Aunque nos advirtieron que la familia siguiente tenía unas niñas con graves malformaciones del cuerpo, nunca imaginé lo que vi. Eso sí, eran caribonitas, carialegres, inteligentes -se expresaban muy bien-, aparentemente sin complejos. La madre nos ponderó su agradecimiento infinito a mi Dios, tan bueno que le había dado trabajo a ella, las niñas pudieron ir a la escuela y terminar bachillerato y estaban trabajando; la mayor en un computador, haciendo tareas para los alumnos que lo requerían, la otra -que se desplazaba pegada a una máquina con ruedas para poder respirar-, hacía artesanías y nos mostró, orgullosa, unas flores de papel y de tela, efectivamente bonitas y de venta posible. Recibo, computador, mesa para artesanías, cocina, todo estaba en una sola pequeña habitación, limpia, barrida, dominada por un gran cuadro del Sagrado Corazón. Aceptamos un juguito, y nos despedimos -al menos yo- acomplejados ante tan tremenda lucha por superarse contra los imposibles. Merecen toda la ayuda que el Gobierno les pueda dar.
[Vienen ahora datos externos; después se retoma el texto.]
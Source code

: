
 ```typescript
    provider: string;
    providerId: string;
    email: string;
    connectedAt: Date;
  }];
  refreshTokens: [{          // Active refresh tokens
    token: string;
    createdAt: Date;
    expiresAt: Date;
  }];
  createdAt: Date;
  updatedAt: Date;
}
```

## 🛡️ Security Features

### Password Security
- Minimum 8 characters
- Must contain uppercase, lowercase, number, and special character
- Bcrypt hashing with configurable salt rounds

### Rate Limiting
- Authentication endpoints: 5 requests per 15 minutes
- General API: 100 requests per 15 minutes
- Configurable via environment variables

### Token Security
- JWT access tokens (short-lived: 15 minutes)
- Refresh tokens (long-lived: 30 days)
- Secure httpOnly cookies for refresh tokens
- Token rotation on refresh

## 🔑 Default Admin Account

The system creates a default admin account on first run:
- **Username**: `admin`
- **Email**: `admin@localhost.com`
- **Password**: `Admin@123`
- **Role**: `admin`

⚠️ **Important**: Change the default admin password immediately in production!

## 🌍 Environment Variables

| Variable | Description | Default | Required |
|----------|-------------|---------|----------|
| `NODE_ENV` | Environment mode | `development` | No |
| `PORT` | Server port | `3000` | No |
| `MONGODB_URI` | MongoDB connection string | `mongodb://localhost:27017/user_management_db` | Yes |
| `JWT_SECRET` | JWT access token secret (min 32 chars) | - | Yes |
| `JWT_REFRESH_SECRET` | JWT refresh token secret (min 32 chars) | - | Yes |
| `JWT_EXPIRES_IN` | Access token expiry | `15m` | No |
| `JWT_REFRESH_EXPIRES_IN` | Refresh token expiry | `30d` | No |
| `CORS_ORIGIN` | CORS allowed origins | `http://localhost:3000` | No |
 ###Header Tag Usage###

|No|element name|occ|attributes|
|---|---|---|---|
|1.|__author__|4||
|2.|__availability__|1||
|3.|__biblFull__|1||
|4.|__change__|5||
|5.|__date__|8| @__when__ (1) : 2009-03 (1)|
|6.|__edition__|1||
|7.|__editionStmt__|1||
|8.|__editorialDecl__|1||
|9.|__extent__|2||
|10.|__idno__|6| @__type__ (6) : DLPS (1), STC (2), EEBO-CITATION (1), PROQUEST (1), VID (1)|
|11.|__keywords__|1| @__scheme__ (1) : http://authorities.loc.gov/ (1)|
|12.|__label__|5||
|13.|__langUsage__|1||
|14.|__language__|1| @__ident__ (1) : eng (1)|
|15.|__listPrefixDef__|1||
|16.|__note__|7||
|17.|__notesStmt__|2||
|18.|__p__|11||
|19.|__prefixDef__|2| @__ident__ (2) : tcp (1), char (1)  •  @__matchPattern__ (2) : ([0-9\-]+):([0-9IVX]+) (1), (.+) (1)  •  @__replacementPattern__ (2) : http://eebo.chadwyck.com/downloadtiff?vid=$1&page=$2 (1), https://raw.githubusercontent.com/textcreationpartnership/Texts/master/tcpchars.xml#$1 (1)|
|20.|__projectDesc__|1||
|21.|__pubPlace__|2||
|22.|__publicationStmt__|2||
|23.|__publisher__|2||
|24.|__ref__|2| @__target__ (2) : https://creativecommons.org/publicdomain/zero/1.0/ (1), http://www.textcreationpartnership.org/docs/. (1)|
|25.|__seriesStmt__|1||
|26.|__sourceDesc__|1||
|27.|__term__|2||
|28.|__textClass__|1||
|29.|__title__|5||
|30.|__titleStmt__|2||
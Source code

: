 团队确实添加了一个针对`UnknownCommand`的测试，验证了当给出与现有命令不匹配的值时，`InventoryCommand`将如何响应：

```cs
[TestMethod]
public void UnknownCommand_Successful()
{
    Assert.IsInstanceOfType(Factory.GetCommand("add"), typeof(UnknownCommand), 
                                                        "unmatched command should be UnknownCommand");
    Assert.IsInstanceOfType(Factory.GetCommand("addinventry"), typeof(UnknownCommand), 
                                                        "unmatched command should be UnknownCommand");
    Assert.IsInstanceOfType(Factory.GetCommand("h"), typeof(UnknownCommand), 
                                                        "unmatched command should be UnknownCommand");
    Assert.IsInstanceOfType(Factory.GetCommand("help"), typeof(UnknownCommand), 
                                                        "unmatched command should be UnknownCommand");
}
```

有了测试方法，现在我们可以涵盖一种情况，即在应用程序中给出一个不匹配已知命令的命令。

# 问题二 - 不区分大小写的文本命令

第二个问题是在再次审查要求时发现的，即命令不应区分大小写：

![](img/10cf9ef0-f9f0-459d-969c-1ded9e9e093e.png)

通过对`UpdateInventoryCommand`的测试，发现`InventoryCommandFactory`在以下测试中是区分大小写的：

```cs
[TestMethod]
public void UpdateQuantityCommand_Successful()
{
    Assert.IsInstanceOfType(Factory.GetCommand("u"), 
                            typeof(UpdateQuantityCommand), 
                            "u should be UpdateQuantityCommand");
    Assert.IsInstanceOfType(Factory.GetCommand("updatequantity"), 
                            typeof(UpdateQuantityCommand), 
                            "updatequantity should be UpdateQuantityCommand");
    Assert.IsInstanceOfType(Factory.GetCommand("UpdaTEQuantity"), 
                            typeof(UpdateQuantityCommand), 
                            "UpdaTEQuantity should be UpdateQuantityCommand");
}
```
Luego visitamos una pareja decidida a salir adelante. Cuando comprendieron que tenían que 'irse', buscaron puestos en una escuela para sus hijos: conseguidos los puestos se desplazaron sin absolutamente nada más. Él es artista y modela figuras en barro; en un minipatio hizo - él mismo y solo- un horno para quemar sus obras. Cerca de la entrada había una cabra a punto de criar "y entonces tendremos leche, queso y la cría", y, entre una jaulita tres pollitos para "engordarlos y comer pollo", en la pendiente gredosa que sirve de entrada, van a sembrar esto y aquello. Todo esmerado, amable, gentil; incluyendo la esposa que ofreció un delicioso jugo de tomate de árbol. Desconcierta tanta capacidad de resistencia. Merecen el apoyo que les brinda el Gobierno y mucho más.
El problema del desplazamiento es abrumador, doloroso. Son muchas las entidades que trabajan -como un grupo, bien organizado, de desplazados de El Carmen- para tratar de amortiguarlo y conseguir lo que más falta les hace: trabajo, apoyo y oportunidades para superar su situación actual. Y ¡por supuesto! que los funcionarios los conozcan personalmente para que les den lo que necesitan y no lo que algún ingenuo urbano propuso: ¡una vaca! ¿para alimentarla con qué? ¿Para meterla dónde?
El Gobierno debería intentar algún tipo de censo sobre los comportamientos de cada familia y exigir contraprestación a la ayuda que reciben, que debería ser proporcional a su trabajo y esfuerzo por superarse. No es fácil pero?